↓

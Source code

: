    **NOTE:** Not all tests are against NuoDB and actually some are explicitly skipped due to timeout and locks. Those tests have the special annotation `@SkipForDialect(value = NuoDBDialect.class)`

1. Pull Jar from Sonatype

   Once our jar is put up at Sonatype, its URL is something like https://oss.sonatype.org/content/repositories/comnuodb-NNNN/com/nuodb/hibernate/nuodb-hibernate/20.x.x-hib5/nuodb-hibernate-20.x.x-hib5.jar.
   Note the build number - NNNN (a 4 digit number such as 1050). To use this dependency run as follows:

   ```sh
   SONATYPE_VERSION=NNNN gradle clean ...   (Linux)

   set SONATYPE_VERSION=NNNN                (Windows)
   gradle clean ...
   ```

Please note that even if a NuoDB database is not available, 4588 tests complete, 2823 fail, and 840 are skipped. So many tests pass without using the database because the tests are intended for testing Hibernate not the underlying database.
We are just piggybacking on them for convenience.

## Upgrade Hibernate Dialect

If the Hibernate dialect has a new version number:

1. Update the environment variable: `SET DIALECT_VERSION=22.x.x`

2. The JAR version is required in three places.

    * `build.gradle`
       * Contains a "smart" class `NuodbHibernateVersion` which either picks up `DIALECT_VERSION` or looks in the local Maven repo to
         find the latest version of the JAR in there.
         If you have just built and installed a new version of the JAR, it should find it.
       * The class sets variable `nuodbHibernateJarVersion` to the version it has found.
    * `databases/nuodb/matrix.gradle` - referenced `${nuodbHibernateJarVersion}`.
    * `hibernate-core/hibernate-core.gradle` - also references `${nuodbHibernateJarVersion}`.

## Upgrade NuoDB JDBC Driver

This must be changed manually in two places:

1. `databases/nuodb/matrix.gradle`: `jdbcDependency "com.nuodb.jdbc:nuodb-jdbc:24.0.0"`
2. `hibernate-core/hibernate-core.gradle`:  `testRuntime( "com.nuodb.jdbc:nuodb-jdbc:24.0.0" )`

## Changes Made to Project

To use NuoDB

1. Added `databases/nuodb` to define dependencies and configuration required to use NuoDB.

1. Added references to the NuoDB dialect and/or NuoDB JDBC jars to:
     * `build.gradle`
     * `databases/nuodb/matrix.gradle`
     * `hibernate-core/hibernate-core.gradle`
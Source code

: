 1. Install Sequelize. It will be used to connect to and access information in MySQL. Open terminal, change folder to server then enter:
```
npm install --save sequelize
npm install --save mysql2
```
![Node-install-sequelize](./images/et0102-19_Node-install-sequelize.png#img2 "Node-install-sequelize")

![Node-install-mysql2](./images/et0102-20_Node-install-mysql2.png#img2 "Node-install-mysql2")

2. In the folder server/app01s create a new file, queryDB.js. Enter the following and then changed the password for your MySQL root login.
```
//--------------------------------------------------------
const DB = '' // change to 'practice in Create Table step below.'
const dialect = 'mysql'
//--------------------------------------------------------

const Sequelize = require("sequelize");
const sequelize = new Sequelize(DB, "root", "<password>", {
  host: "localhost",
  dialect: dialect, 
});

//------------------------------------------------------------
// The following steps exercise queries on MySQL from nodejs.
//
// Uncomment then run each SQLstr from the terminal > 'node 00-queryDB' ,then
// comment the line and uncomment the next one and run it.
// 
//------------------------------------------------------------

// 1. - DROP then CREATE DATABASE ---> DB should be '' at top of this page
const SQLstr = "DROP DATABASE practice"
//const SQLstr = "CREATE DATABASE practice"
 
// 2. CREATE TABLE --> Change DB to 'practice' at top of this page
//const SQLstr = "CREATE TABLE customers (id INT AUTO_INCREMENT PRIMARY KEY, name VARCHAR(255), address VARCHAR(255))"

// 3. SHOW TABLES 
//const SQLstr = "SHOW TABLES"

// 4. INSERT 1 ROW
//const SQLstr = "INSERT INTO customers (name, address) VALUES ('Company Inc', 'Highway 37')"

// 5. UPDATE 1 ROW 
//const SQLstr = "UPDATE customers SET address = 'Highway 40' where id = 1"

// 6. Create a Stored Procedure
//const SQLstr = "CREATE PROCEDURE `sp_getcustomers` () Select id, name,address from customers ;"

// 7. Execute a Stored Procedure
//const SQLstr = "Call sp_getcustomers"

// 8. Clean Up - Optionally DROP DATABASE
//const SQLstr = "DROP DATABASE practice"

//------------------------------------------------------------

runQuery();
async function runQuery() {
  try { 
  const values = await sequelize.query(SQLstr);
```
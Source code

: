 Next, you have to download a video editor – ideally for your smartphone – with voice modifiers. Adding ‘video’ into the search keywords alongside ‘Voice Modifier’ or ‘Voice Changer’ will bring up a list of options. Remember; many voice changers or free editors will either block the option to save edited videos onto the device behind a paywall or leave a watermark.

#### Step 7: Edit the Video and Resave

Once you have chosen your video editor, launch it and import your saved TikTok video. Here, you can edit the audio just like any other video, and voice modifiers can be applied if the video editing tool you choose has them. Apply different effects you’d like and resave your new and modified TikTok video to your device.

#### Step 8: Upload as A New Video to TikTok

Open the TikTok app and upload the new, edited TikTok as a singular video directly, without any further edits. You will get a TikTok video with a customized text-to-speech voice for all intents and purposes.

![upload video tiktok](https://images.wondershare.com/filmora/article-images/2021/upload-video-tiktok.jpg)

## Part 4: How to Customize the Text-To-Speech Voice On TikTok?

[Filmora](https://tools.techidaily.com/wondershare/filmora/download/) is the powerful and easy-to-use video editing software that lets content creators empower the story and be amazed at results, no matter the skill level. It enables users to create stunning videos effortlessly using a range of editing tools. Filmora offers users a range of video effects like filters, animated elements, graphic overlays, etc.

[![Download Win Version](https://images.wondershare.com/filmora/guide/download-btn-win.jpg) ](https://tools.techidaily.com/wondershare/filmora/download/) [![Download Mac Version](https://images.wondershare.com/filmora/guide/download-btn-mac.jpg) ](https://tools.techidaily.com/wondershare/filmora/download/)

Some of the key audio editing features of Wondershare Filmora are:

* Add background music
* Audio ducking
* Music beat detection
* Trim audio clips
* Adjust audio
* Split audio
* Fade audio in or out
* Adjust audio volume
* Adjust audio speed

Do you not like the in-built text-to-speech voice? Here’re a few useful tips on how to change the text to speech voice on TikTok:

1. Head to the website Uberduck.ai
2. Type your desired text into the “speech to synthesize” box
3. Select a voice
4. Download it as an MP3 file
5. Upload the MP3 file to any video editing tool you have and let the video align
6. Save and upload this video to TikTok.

↑

- Your goal -
The answer must be a single number: the count of lines in the listing that hold the string "them".

- Task response -
2